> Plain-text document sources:
=== Begin Enclosure ===

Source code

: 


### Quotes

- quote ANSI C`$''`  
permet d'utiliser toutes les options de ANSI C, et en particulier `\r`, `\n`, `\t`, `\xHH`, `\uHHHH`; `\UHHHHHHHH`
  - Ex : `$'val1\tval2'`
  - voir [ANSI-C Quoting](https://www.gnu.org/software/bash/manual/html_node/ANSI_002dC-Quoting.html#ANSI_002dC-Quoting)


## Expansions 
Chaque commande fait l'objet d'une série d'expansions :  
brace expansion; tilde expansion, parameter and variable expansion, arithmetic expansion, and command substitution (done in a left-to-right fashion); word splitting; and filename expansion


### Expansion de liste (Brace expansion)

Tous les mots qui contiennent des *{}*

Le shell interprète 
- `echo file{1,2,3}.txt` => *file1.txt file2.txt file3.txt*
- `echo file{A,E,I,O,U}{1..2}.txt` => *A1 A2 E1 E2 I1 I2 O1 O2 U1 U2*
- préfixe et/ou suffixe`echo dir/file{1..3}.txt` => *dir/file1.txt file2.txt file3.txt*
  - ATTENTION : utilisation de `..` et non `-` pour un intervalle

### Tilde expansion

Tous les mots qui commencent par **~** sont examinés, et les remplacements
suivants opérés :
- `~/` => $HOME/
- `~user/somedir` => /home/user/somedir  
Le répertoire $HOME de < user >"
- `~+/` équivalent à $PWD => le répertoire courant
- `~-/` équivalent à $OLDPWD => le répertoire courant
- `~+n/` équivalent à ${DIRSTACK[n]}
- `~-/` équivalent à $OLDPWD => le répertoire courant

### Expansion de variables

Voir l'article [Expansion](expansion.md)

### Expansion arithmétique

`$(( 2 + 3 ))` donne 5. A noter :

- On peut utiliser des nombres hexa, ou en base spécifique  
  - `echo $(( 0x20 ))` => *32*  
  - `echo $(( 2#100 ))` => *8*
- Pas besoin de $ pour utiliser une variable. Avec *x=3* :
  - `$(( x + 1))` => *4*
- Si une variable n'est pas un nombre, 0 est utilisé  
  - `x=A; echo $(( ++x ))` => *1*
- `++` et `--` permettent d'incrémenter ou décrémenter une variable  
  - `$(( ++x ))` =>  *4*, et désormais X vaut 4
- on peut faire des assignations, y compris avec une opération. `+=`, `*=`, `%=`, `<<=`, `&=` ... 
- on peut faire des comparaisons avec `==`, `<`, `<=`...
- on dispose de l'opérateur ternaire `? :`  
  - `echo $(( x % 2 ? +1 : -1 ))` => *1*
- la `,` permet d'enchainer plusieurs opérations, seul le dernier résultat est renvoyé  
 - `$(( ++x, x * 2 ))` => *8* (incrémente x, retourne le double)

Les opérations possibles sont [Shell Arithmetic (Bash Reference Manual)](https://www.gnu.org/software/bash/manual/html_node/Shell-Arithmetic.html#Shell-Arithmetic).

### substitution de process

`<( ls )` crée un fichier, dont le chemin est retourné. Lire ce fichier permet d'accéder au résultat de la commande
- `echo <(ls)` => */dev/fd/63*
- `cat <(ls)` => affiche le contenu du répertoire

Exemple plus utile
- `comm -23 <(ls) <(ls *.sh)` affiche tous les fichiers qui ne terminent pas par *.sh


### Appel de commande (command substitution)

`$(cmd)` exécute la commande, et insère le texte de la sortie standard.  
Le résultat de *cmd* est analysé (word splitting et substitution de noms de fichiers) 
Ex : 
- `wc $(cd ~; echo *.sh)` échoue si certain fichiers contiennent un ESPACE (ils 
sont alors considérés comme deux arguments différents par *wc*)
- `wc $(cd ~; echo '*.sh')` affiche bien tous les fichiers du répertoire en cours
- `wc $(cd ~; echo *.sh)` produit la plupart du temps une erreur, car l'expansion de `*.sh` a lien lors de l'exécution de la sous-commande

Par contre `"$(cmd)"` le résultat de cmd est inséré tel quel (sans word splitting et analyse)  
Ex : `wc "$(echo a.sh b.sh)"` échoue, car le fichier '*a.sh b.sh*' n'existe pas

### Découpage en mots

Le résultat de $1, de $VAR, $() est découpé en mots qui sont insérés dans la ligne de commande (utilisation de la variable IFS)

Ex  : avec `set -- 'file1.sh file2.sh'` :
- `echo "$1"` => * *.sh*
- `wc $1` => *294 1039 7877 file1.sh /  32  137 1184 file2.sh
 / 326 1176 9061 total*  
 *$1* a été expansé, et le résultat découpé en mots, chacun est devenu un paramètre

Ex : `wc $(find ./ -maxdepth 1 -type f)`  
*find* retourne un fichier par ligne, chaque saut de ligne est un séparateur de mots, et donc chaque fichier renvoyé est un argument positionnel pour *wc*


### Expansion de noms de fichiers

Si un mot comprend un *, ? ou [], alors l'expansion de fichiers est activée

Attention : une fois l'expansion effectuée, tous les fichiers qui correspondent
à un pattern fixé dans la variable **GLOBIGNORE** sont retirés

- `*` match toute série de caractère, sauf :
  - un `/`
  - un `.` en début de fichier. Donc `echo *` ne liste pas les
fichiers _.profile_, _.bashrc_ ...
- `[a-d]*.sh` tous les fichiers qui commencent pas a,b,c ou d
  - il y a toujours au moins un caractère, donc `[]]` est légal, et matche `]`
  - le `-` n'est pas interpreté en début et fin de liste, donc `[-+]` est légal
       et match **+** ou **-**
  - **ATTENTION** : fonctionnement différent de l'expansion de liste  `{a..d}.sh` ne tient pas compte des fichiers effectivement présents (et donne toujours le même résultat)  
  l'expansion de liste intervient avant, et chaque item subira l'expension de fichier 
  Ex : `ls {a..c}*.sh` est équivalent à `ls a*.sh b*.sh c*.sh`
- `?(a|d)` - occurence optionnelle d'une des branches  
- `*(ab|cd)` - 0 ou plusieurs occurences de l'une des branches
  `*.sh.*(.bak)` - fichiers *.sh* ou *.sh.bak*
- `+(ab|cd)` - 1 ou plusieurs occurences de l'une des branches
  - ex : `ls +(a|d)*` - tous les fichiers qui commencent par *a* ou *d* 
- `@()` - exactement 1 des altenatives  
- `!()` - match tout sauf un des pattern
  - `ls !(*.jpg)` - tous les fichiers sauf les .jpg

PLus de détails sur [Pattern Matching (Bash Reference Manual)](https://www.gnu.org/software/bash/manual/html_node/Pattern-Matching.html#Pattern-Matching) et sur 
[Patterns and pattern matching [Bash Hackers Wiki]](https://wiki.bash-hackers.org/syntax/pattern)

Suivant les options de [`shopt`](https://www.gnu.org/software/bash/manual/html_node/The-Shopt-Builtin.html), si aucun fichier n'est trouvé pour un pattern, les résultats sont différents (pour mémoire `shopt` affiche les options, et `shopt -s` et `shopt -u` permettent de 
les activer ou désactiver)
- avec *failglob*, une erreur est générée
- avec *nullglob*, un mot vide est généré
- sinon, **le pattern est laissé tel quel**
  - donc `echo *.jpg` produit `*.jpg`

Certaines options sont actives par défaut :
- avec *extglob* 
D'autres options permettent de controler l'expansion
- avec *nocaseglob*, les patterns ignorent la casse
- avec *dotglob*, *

=== End Enclosure ===

> Brief: Copy every line of the data where "renvoyé" is found.

> Output:
- la `,` permet d'enchainer plusieurs opérations, seul le dernier résultat est renvoyé  
*find* retourne un fichier par ligne, chaque saut de ligne est un séparateur de mots, et donc chaque fichier renvoyé est un argument positionnel pour *wc*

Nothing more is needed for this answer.